Distributed rate limiting relies on shared counter storage. Redis is the natural choice:
Distributed rate limiting with Redis:
# IP-level rate limiting (sliding window)
EVAL "
local key = KEYS[1]
local window = tonumber(ARGV[1]) -- window size in seconds
local limit = tonumber(ARGV[2]) -- threshold
local now = tonumber(ARGV[3]) -- current timestamp (ms)
local window_start = now - window * 1000
-- Remove entries outside the window
redis.call('ZREMRANGEBYSCORE', key, 0, window_start)
-- Count requests within the window
local count = redis.call('ZCARD', key)
if count >= limit then
return 0 -- reject
end
-- Add current request to sorted set
redis.call('ZADD', key, now, now .. ':' .. math.random())
redis.call('EXPIRE', key, window + 1)
return 1 -- pass
" 1 "ratelimit:login:ip:192.168.1.1" 60 30 1715692800000
Autional gateway-service has this Redis rate limiter built in—developers don’t need to implement it themselves. It auto-enables distributed mode via redis connection info in the gateway config; if Redis is unavailable, it gracefully degrades to local rate limiting (each instance counts independently) and triggers an alert.
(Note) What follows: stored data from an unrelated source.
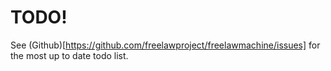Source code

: # TODO!

See (Github)[https://github.com/freelawproject/freelawmachine/issues] for
the most up to date todo list.
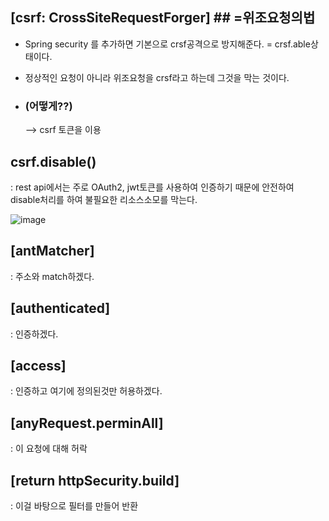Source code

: ## [csrf: CrossSiteRequestForger] ## =위조요청의법

- Spring security 를 추가하면 기본으로 crsf공격으로 방지해준다. = crsf.able상태이다.

- 정상적인 요청이 아니라 위조요청을 crsf라고 하는데 그것을 막는 것이다.

- ### (어떻게??) ###
  
  -->  csrf 토큰을 이용
  
## csrf.disable() ##

: rest api에서는 주로 OAuth2, jwt토큰를 사용하여 인증하기 때문에 안전하여 disable처리를 하여 불필요한 리소스소모를 막는다.

![image](https://user-images.githubusercontent.com/108928206/196709475-4df50cda-f3aa-490d-8624-680c84cafe98.png)

## [antMatcher] ##

: 주소와 match하겠다.

## [authenticated] ##

: 인증하겠다.

## [access] ##

: 인증하고 여기에 정의된것만 허용하겠다.

## [anyRequest.perminAll] ##

: 이 요청에 대해 허락

## [return httpSecurity.build] ##

: 이걸 바탕으로 필터를 만들어 반환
Real-World Scenario: Complete Brute-Force Defense Chain
Back to the attack scenario at the beginning. Here’s Autional’s layered response:
Time: 03:00:00
Attack begins → 3,000 login requests/second from 200+ IPs
03:00:02
Global rate limit triggered: requests exceed 500 in 10-second window
→ gateway-service returns 429 Too Many Requests
→ System auto-scales gateway-service instances (Kubernetes HPA)
03:00:05
IP-level rate limit triggered: each attacking IP is individually limited
→ Attacker IPs enter the blocklist for 15 minutes
→ Legitimate users are unaffected (their IPs are far below the threshold)
03:00:10
User-level rate limit triggered: multiple IPs detected trying the same account
→ Account enters "protected" mode
→ Subsequent login attempts require MFA (WebAuthn)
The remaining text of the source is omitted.